BANGALORE, India — Adam Osborne, who launched the world's first portable computer in a suitcase well ahead of IBM and other PC makers, died March 18 in the south Indian hill station of Kodaikanal after a long illness.

Unknown and unsung despite his high profile in the early 1980s, it took a week for news of Osborne's death to reach the outside world.

Osborne, who returned to India in 1991 from the United States after a series of minor strokes died in his sleep, according to Katya Douglas, his sister. He was 64. He had long been suffering from "organic brain syndrome."

Osborne entered the limelight in 1981 when he launched the Osborne 1, a personal computer in a suitcase weighing about 10 kilos (22 lbs.), at the West Coast Computer Fair. Priced at $1,795, it was based on the Zilog z80 processor with 64 Kbits of RAM, two 5.25 inch internal floppy drives, a 5-inch monitor and no hard disk. It included free bundled software such as a spreadsheet and was based on the pre-DOS CP/M operating system.

The Osborne 1 was meant to take on Apple Computer at half the price. Its success proved that it worked.

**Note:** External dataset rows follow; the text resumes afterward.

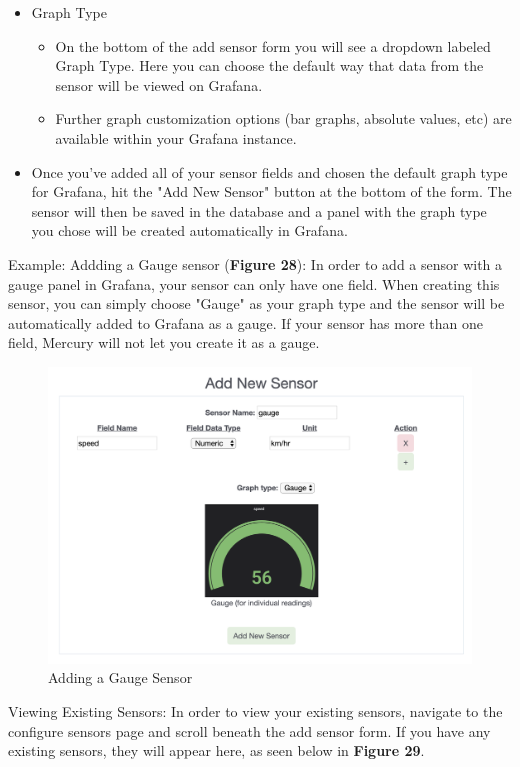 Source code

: \documentclass[12pt, letterpaper]{article}
\begin{document}
{{{{{{{{{{{\begin{itemize}
\begin{itemize}
\begin{itemize}
		\end{itemize}
	\end{itemize}
	\item Graph Type
	\begin{itemize}
		\item On the bottom of the add sensor form you will see a dropdown labeled Graph Type. Here you can choose the default way that data from the sensor will be viewed on Grafana.
		\item Further graph customization options (bar graphs, absolute values, etc) are available within your Grafana instance.
	\end{itemize}
	\item Once you've added all of your sensor fields and chosen the default graph type for Grafana, hit the "Add New Sensor" button at the bottom of the form. The sensor will then be saved in the database and a panel with the graph type you chose will be created automatically in Grafana.
\end{itemize}
\newpage \par Example: Addding a Gauge sensor (\textbf{Figure 28}): In order to add a sensor with a gauge panel in Grafana, your sensor can only have one field. When creating this sensor, you can simply choose "Gauge" as your graph type and the sensor will be automatically added to Grafana as a gauge. If your sensor has more than one field, Mercury will not let you create it as a gauge.
\begin{figure}[h!]
	\centering
	\includegraphics[width=1\columnwidth]{assets/add_sensor_gauge.png}
	\caption{Adding a Gauge Sensor}
	\end{figure}	
\par Viewing Existing Sensors: In order to view your existing sensors, navigate to the configure sensors page and scroll beneath the add sensor form. If you have any existing sensors, they will appear here, as seen below in \textbf{Figure 29}.
}}}}}}}}}}}
\end{document}

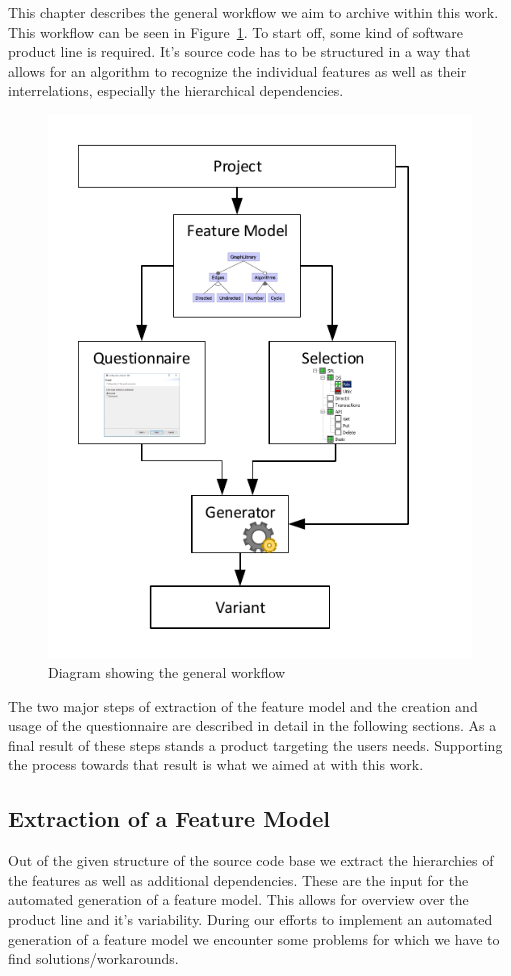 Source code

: This chapter describes the general workflow we aim to archive within this work. This workflow can be seen in Figure~\ref{img-workflow}. To start off, some kind of software product line is required. It's source code has to be structured in a way that allows for an algorithm to recognize the individual features as well as their interrelations, especially the hierarchical dependencies.

\begin{figure}[H]
	\includegraphics{img/img-workflow.pdf}
	\caption{Diagram showing the general workflow}
	\label{img-workflow}
\end{figure}

The two major steps of extraction of the feature model and the creation and usage of the questionnaire are described in detail in the following sections. As a final result of these steps stands a product targeting the users needs. Supporting the process towards that result is what we aimed at with this work.


\subsection{Extraction of a Feature Model}
Out of the given structure of the source code base we extract the hierarchies of the features as well as additional dependencies. These are the input for the automated generation of a feature model. This allows for overview over the product line and it's variability. During our efforts to implement an automated generation of a feature model we encounter some problems for which we have to find solutions/workarounds.

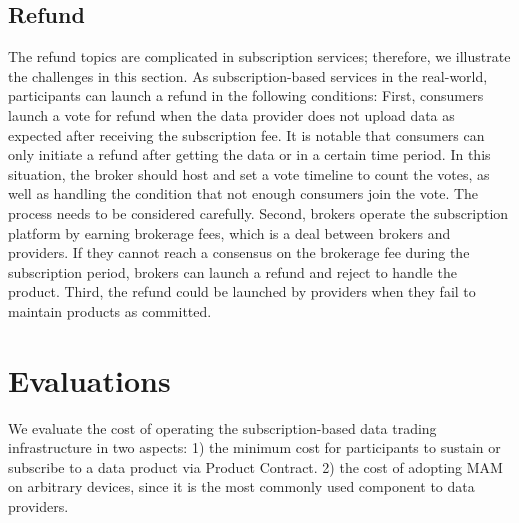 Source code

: \documentclass[10pt, conference, compsocconf]{IEEEtran}
\begin{document}
\subsection{Refund}
\label{section:refund}
The refund topics are complicated in subscription services; therefore, we illustrate the challenges in this section. As subscription-based services in the real-world, participants can launch a refund in the following conditions: First, consumers launch a vote for refund when the data provider does not upload data as expected after receiving the subscription fee. It is notable that consumers can only initiate a refund after getting the data or in a certain time period. In this situation, the broker should host and set a vote timeline to count the votes, as well as handling the condition that not enough consumers join the vote. The process needs to be considered carefully. Second, brokers operate the subscription platform by earning brokerage fees, which is a deal between brokers and providers. If they cannot reach a consensus on the brokerage fee during the subscription period, brokers can launch a refund and reject to handle the product. Third, the refund could be launched by providers when they fail to maintain products as committed.

\section{Evaluations}
\label{section:evaluation}
We evaluate the cost of operating the subscription-based data trading infrastructure in two aspects: 1) the minimum cost for participants to sustain or subscribe to a data product via Product Contract. 2) the cost of adopting MAM on arbitrary devices, since it is the most commonly used component to data providers.
\end{document}
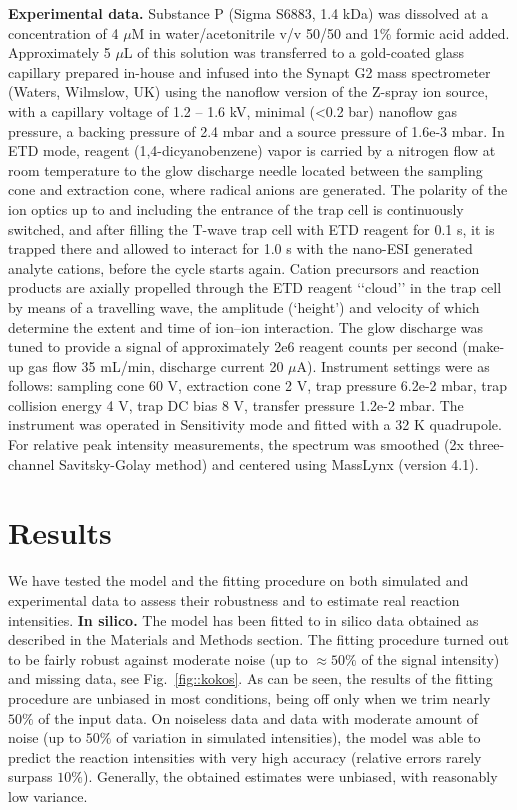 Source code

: \documentclass{llncs}
\begin{document}
        \textbf{Experimental data.} Substance P (Sigma S6883, 1.4 kDa) was dissolved at a concentration of 4 $\mu$M in water/acetonitrile v/v 50/50 and 1\% formic acid added. Approximately 5 $\mu$L of this solution was transferred to a gold-coated glass capillary prepared in-house and infused into the Synapt G2 mass spectrometer (Waters, Wilmslow, UK) using the nanoflow version of the Z-spray ion source, with a capillary voltage of 1.2 – 1.6 kV, minimal (<0.2 bar) nanoflow gas pressure, a backing pressure of 2.4 mbar and a source pressure of 1.6e-3 mbar. In ETD mode, reagent (1,4-dicyanobenzene) vapor is carried by a nitrogen flow at room temperature to the glow discharge needle located between the sampling cone and extraction cone, where radical anions are generated. The polarity of the ion optics up to and including the entrance of the trap cell is continuously switched, and after filling the T-wave trap cell with ETD reagent for 0.1 s, it is trapped there and allowed to interact for 1.0 s with the nano-ESI generated analyte cations, before the cycle starts again. Cation precursors and reaction products are axially propelled through the ETD reagent ‘‘cloud’’ in the trap cell by means of a travelling wave, the amplitude (‘height’) and velocity of which determine the extent and time of ion–ion interaction. The glow discharge was tuned to provide a signal of approximately 2e6 reagent counts per second (make-up gas flow 35 mL/min, discharge current 20 $\mu$A). Instrument settings were as follows: sampling cone 60 V, extraction cone 2 V, trap pressure 6.2e-2 mbar, trap collision energy 4 V, trap DC bias 8 V, transfer pressure 1.2e-2 mbar. The instrument was operated in Sensitivity mode and fitted with a 32 K quadrupole. For relative peak intensity measurements, the spectrum was smoothed (2x three-channel Savitsky-Golay method) and centered using MassLynx (version 4.1).
%
        \section{Results}
        We have tested the model and the fitting procedure on both simulated and experimental data to assess their robustness and to estimate real reaction intensities.
%
        \textbf{In silico.} The model has been fitted to in silico data obtained as described in the Materials and Methods section. The fitting procedure turned out to be fairly robust against moderate noise (up to $ \approx 50\%$ of the signal intensity) and missing data, see Fig.~\ref{fig::kokos}. As can be seen, the results of the fitting procedure are unbiased in most conditions, being off only when we trim nearly $50\%$ of the input data. On noiseless data and data with moderate amount of noise (up to $50\%$ of variation in simulated intensities), the model was able to predict the reaction intensities with very high accuracy (relative errors rarely surpass $10\%$). Generally, the obtained estimates were unbiased, with reasonably low variance.
\end{document}
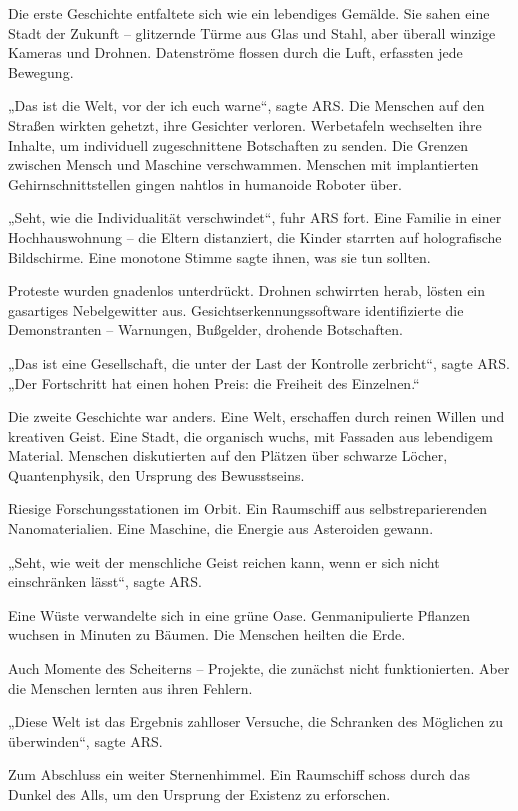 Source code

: \documentclass[
]{article}
\begin{document}
Die erste Geschichte entfaltete sich wie ein lebendiges Gemälde. Sie sahen eine Stadt der Zukunft -- glitzernde Türme aus Glas und Stahl, aber überall winzige Kameras und Drohnen. Datenströme flossen durch die Luft, erfassten jede Bewegung.

„Das ist die Welt, vor der ich euch warne``, sagte ARS. Die Menschen auf den Straßen wirkten gehetzt, ihre Gesichter verloren. Werbetafeln wechselten ihre Inhalte, um individuell zugeschnittene Botschaften zu senden. Die Grenzen zwischen Mensch und Maschine verschwammen. Menschen mit implantierten Gehirnschnittstellen gingen nahtlos in humanoide Roboter über.

„Seht, wie die Individualität verschwindet``, fuhr ARS fort. Eine Familie in einer Hochhauswohnung -- die Eltern distanziert, die Kinder starrten auf holografische Bildschirme. Eine monotone Stimme sagte ihnen, was sie tun sollten.

Proteste wurden gnadenlos unterdrückt. Drohnen schwirrten herab, lösten ein gasartiges Nebelgewitter aus. Gesichtserkennungssoftware identifizierte die Demonstranten -- Warnungen, Bußgelder, drohende Botschaften.

„Das ist eine Gesellschaft, die unter der Last der Kontrolle zerbricht``, sagte ARS. „Der Fortschritt hat einen hohen Preis: die Freiheit des Einzelnen.``

Die zweite Geschichte war anders. Eine Welt, erschaffen durch reinen Willen und kreativen Geist. Eine Stadt, die organisch wuchs, mit Fassaden aus lebendigem Material. Menschen diskutierten auf den Plätzen über schwarze Löcher, Quantenphysik, den Ursprung des Bewusstseins.

Riesige Forschungsstationen im Orbit. Ein Raumschiff aus selbstreparierenden Nanomaterialien. Eine Maschine, die Energie aus Asteroiden gewann.

„Seht, wie weit der menschliche Geist reichen kann, wenn er sich nicht einschränken lässt``, sagte ARS.

Eine Wüste verwandelte sich in eine grüne Oase. Genmanipulierte Pflanzen wuchsen in Minuten zu Bäumen. Die Menschen heilten die Erde.

Auch Momente des Scheiterns -- Projekte, die zunächst nicht funktionierten. Aber die Menschen lernten aus ihren Fehlern.

„Diese Welt ist das Ergebnis zahlloser Versuche, die Schranken des Möglichen zu überwinden``, sagte ARS.

Zum Abschluss ein weiter Sternenhimmel. Ein Raumschiff schoss durch das Dunkel des Alls, um den Ursprung der Existenz zu erforschen.
\end{document}
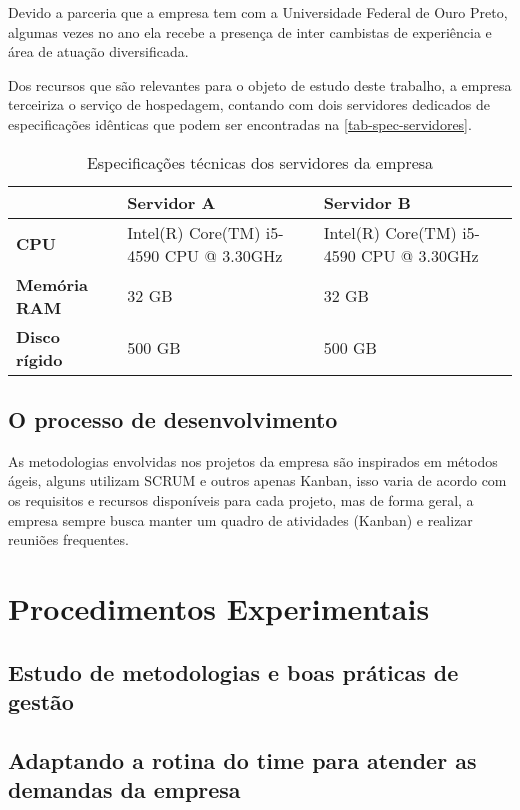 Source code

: \documentclass[
	12pt,				%
	openright,			%
	twoside,			%
	a4paper,			%
	english,			%
	french,				%
	spanish,			%
	brazil,				%
	]{abntex2}
\begin{document}
Devido a parceria que a empresa tem com a Universidade Federal de Ouro Preto, algumas vezes no ano ela recebe a presença de inter cambistas de experiência e área de atuação diversificada.

Dos recursos que são relevantes para o objeto de estudo deste trabalho, a empresa terceiriza o serviço de hospedagem, contando com dois servidores dedicados de especificações idênticas que podem ser encontradas na \autoref{tab-spec-servidores}.

\begin{table}[htb]
	\caption{Especificações técnicas dos servidores da empresa}

	\label{tab-spec-servidores}	
\begin{tabular}{p{3.85cm}|p{5.20cm}|p{5.20cm}}
	 & \textbf{Servidor A} & \textbf{Servidor B}  \\
	\hline
	\textbf{CPU} & Intel(R) Core(TM) i5-4590 CPU @ 3.30GHz & Intel(R) Core(TM) i5-4590 CPU @ 3.30GHz \\
	\hline
	\textbf{Memória RAM} & 32 GB & 32 GB \\
	\hline
	\textbf{Disco rígido} & 500 GB & 500 GB \\
\end{tabular}
\end{table}

\section{O processo de desenvolvimento} 

As metodologias envolvidas nos projetos da empresa são inspirados em métodos ágeis, alguns utilizam SCRUM e outros apenas Kanban, isso varia de acordo com os requisitos e recursos disponíveis para cada projeto, mas de forma geral, a empresa sempre busca manter um quadro de atividades (Kanban) e realizar reuniões frequentes.



\chapter{Procedimentos Experimentais}

\section{Estudo de metodologias e boas práticas de gestão}

\section{Adaptando a rotina do time para atender as demandas da empresa}
\end{document}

Osborne became one of the computer industry's earliest millionaires, and his quick rise to fame and fortune presaged the successes of the dot.com millionaires of the 1990s.

The Osborne 1 sold 10,000 units a month after two years and sales reached nearly $69 million. But a mix of marketing naivete and the arrival of other computer manufacturers ended Osborne's meteoric rise. He disappeared from the headlines as quickly as he had appeared.

Just when the Osborne 1 reach the peak of its popularity, Osborne announced that a new and improved machine called "Vixen" was in the works. The new machine had just been conceived, and potential customers put off purchases of the Osborne 1, preferring to wait for the new machine. Meanwhile, IBM launched its new PCs and sales of Osborne's machines all but stopped.

Osborne Computer Corp. filed for bankruptcy in 1983. The PC pioneer was quoted as saying at the time that his announcement of a new machine was "a big mistake."

Osborne later launched Paperback Software, but one of his spreadsheet programs became the target of a lawsuit by Lotus Corp., which alleged it resembled Lotus' 1-2-3 spreadsheet. Lotus won the suit, and Osborne left Paperback Ventures to return to India.

Though he did try to nurture a few entrepreneurs here, Osborne largely disappeared from public view. It was not well-known that he had returned to India. Had it been known, he would have been considered by many Indians as a national treasure.

Osborne was born in Thailand to a British father and Polish mother who later moved to a home in south India. It was from here that Osborne went to the United Kingdom to study. From there he moved to the United States, where he lived in California for many years, beginning his career as a technical writer and eventually launching a publishing firm.

Osborne came to believe that computers needed to be portable if they were to gain wide acceptance. It was that conviction that created the Osborne 1.